*** EXTRACTED INFORMATION Section Begins ***
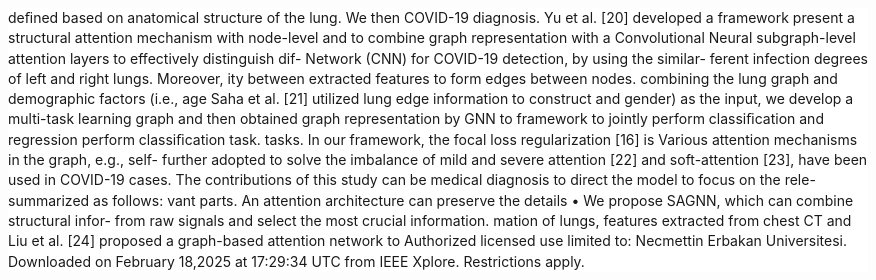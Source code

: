 deﬁned                 based                 on                 anatomical                 structure                 of                 the                 lung.                 We                  then                                              COVID-19                diagnosis.                Yu                et                al.                 [20]                developed               a                 framework
present              a               structural              attention              mechanism              with               node-level             and                                                                                                to              combine             graph             representation             with              a              Convolutional             Neural
subgraph-level               attention                layers                to                 effectively                distinguish                dif-                                                                                               Network        (CNN)         for         COVID-19        detection,        by         using         the         similar-
ferent                     infection                    degrees                    of                     left                     and                    right                     lungs.                     Moreover,                                ity               between               extracted              features               to               form               edges               between              nodes.
combining              the               lung               graph              and               demographic             factors              (i.e.,               age                                                                                  Saha                  et                  al.                  [21]                  utilized                  lung                  edge                  information                 to                   construct
and                  gender)                  as                   the                   input,                  we                   develop                  a                   multi-task                  learning                                 graph                     and                      then                     obtained                     graph                     representation                     by                      GNN                      to
framework                      to                        jointly                       perform                       classiﬁcation                       and                       regression                                                           perform            classiﬁcation              task.
tasks.               In               our               framework,              the               focal               loss               regularization              [16]               is                                                                       Various                          attention                           mechanisms                          in                           the                           graph,                           e.g.,                           self-
further                   adopted                   to                    solve                    the                    imbalance                   of                    mild                   and                   severe                         attention                         [22]                         and                         soft-attention                        [23],                         have                         been                         used                         in
COVID-19                       cases.                        The                       contributions                      of                        this                        study                        can                        be              medical                 diagnosis                 to                 direct                  the                 model                 to                  focus                 on                 the                  rele-
summarized             as              follows:                                                                                                                                                                                                         vant                parts.                An                attention                architecture               can                preserve               the                details
         •                             We          propose         SAGNN,          which         can         combine         structural         infor-                                                                                                  from                     raw                      signals                      and                      select                      the                      most                      crucial                      information.
                  mation                  of                  lungs,                  features                 extracted                 from                  chest                  CT                  and                                           Liu                 et                 al.                 [24]                proposed                a                 graph-based               attention                 network                to
           Authorized licensed use limited to: Necmettin Erbakan Universitesi. Downloaded on February 18,2025 at 17:29:34 UTC from IEEE Xplore.  Restrictions apply.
*** EXTRACTED INFORMATION Section Ends ***
# WORK TO COMPLETE
From the first line to the last, retype the entries above exactly, minus the pictures.

# WRITTEN REPLY
Source code

: deﬁned                 based                 on                 anatomical                 structure                 of                 the                 lung.                 We                  then                                              COVID-19                diagnosis.                Yu                et                al.                 [20]                developed               a                 framework
present              a               structural              attention              mechanism              with               node-level             and                                                                                                to              combine             graph             representation             with              a              Convolutional             Neural
subgraph-level               attention                layers                to                 effectively                distinguish                dif-                                                                                               Network        (CNN)         for         COVID-19        detection,        by         using         the         similar-
ferent                     infection                    degrees                    of                     left                     and                    right                     lungs.                     Moreover,                                ity               between               extracted              features               to               form               edges               between              nodes.
combining              the               lung               graph              and               demographic             factors              (i.e.,               age                                                                                  Saha                  et                  al.                  [21]                  utilized                  lung                  edge                  information                 to                   construct
and                  gender)                  as                   the                   input,                  we                   develop                  a                   multi-task                  learning                                 graph                     and                      then                     obtained                     graph                     representation                     by                      GNN                      to
framework                      to                        jointly                       perform                       classiﬁcation                       and                       regression                                                           perform            classiﬁcation              task.
tasks.               In               our               framework,              the               focal               loss               regularization              [16]               is                                                                       Various                          attention                           mechanisms                          in                           the                           graph,                           e.g.,                           self-
further                   adopted                   to                    solve                    the                    imbalance                   of                    mild                   and                   severe                         attention                         [22]                         and                         soft-attention                        [23],                         have                         been                         used                         in
COVID-19                       cases.                        The                       contributions                      of                        this                        study                        can                        be              medical                 diagnosis                 to                 direct                  the                 model                 to                  focus                 on                 the                  rele-
summarized             as              follows:                                                                                                                                                                                                         vant                parts.                An                attention                architecture               can                preserve               the                details
         •                             We          propose         SAGNN,          which         can         combine         structural         infor-                                                                                                  from                     raw                      signals                      and                      select                      the                      most                      crucial                      information.
                  mation                  of                  lungs,                  features                 extracted                 from                  chest                  CT                  and                                           Liu                 et                 al.                 [24]                proposed                a                 graph-based               attention                 network                to
           Authorized licensed use limited to: Necmettin Erbakan Universitesi. Downloaded on February 18,2025 at 17:29:34 UTC from IEEE Xplore.  Restrictions apply.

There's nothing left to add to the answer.